Indeed, this last point is the reason what little criticism and scrutiny Obama has faced thus far has come from the progressive left. David Sirota illustrates the point again today at the Huffington Post with an entry titled, "The Ridiculousness & Danger That Is Obama '08." Sirota writes:
The national media is swooning over Obama, begging him to run for president. Yet, at the same time, they are implicitly acknowledging that he has actually not "developed significant legislative initiatives." In other words, we are to simply accept that the the Obama for President wave has absolutely nothing to do with anything that the man HAS DONE and further, that whenever he does decide to use his enormous political capital to do something, it is all in pursuit of the White House - not any actual sense of DOING SOMETHING for the people who elected him to the Senate.I don't blame Obama for not having accomplished much - he's been in the Senate for two years. As I wrote in the Nation, the main concern about him is that he doesn't actually seem to ASPIRE to anything outside of the Washington power structure (other than maybe running for another higher office), and doesn't seem to be interested in challenging the status quo in any fundamental way. Using his senate career as a guide, it suggests that any presidential run by him is about him, his speaking ability and his fawned over talent for "connecting" (whatever the hell that means).

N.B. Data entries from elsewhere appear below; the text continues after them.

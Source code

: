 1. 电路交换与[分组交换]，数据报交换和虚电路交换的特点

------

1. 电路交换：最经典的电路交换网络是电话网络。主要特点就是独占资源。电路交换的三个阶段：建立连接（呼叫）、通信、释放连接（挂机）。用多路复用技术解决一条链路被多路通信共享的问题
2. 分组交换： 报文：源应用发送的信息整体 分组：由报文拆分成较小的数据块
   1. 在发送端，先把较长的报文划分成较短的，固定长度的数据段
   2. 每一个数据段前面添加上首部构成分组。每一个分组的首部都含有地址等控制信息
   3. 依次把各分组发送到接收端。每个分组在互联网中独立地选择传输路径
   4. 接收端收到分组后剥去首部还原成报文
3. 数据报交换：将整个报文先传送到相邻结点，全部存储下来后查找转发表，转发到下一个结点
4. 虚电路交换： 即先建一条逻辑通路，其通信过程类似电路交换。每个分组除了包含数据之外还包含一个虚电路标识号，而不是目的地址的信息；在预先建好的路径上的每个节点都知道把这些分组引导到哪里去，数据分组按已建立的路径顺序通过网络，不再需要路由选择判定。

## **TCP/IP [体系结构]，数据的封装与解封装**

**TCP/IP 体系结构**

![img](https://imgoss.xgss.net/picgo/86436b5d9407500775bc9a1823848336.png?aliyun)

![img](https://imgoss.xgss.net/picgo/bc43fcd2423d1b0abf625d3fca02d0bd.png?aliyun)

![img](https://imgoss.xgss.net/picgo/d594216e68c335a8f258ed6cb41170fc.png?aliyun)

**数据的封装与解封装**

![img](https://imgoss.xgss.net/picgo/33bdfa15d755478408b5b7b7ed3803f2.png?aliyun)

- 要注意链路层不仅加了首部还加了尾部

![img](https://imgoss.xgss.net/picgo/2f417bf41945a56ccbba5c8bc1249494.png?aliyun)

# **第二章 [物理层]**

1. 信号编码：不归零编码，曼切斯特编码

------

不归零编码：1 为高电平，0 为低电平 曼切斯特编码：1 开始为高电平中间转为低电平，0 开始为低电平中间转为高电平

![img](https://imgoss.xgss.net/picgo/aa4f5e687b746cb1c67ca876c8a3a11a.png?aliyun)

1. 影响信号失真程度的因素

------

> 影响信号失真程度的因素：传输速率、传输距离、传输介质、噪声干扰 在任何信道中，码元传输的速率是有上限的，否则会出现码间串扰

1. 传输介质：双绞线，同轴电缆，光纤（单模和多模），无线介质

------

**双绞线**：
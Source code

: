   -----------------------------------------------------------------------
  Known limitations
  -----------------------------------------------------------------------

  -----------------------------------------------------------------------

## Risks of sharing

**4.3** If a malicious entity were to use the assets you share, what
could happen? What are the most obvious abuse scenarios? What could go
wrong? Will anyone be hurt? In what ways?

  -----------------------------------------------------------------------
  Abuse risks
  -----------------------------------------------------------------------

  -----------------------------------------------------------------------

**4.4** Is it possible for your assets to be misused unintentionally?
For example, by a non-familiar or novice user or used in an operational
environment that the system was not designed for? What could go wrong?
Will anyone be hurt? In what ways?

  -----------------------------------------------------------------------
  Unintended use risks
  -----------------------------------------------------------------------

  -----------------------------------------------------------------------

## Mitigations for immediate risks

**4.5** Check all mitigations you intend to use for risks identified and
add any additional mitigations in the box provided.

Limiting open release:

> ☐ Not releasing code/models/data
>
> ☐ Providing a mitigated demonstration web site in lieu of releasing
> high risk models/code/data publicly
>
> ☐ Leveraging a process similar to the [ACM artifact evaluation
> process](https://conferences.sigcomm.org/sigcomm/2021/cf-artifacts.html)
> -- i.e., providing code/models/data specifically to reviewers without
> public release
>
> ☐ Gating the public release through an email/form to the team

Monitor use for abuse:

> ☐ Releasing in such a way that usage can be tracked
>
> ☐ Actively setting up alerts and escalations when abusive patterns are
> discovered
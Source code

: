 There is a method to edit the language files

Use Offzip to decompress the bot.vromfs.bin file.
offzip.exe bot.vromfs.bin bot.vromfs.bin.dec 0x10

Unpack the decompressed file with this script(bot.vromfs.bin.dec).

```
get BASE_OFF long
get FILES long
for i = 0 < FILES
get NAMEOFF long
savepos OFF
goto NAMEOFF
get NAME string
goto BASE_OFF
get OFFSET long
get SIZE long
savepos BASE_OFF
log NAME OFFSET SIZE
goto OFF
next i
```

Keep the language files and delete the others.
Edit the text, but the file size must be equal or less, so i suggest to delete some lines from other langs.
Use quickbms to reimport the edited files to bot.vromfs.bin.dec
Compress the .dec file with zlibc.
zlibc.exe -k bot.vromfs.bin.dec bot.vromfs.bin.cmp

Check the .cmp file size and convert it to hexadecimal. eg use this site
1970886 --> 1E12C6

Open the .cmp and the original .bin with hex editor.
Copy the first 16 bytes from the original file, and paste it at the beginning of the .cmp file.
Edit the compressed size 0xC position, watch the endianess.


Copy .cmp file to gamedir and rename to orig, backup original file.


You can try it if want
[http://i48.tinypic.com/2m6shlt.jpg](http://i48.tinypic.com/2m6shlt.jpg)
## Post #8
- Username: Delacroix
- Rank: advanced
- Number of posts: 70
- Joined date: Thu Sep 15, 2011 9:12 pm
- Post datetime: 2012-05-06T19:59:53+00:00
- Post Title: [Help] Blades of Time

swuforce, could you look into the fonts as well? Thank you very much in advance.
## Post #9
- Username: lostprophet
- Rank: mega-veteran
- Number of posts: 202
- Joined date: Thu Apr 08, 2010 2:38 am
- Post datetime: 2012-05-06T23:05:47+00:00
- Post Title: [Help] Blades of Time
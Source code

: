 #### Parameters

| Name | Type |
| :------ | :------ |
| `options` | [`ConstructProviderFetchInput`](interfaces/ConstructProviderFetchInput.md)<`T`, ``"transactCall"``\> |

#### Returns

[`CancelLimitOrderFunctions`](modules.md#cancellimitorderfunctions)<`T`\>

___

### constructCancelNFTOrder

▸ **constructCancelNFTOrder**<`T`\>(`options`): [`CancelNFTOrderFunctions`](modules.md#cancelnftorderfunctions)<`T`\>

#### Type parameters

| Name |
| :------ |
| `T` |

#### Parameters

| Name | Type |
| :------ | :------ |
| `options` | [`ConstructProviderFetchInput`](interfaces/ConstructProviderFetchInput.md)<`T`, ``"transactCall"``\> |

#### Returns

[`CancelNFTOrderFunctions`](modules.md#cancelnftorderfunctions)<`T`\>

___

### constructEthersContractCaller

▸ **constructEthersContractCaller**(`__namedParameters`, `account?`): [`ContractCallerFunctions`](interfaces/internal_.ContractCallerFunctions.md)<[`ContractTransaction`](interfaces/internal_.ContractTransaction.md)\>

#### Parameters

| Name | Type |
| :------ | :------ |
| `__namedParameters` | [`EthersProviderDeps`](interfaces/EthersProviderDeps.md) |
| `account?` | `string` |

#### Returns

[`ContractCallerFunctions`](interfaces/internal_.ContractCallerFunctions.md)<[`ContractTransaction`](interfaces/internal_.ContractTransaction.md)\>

For progressives, this situation is perilous indeed. Obama is a candidate who has kept his record deliberately thin, who has risked almost nothing for the bigger movement, and in fact who has sometimes gone out of his way to reinforce dishonest stereotypes about the left.
Ezra Klein made a similar argument, calling Obama "a cipher" in a Los Angeles Times column back in early October. "Obama is that oddest of all creatures" Klein wrote, "a leader who's never led."
That might be overstating it a bit, but the core of the point stands: despite his popularity and current "rock star" aura, if Obama decides to run it's unlikely he'll just waltz to the nomination. Obama will be tested in a way he hasn't been yet in his career, and he still has a lot of questions to answer and a lot of convincing left to do.
One thing is for sure, thanks to the media hype surrounding his rise, expectations for Obama have been set incredibly (and probably unrealistically) high. Those expectations may turn out to be a very tough burden to bear.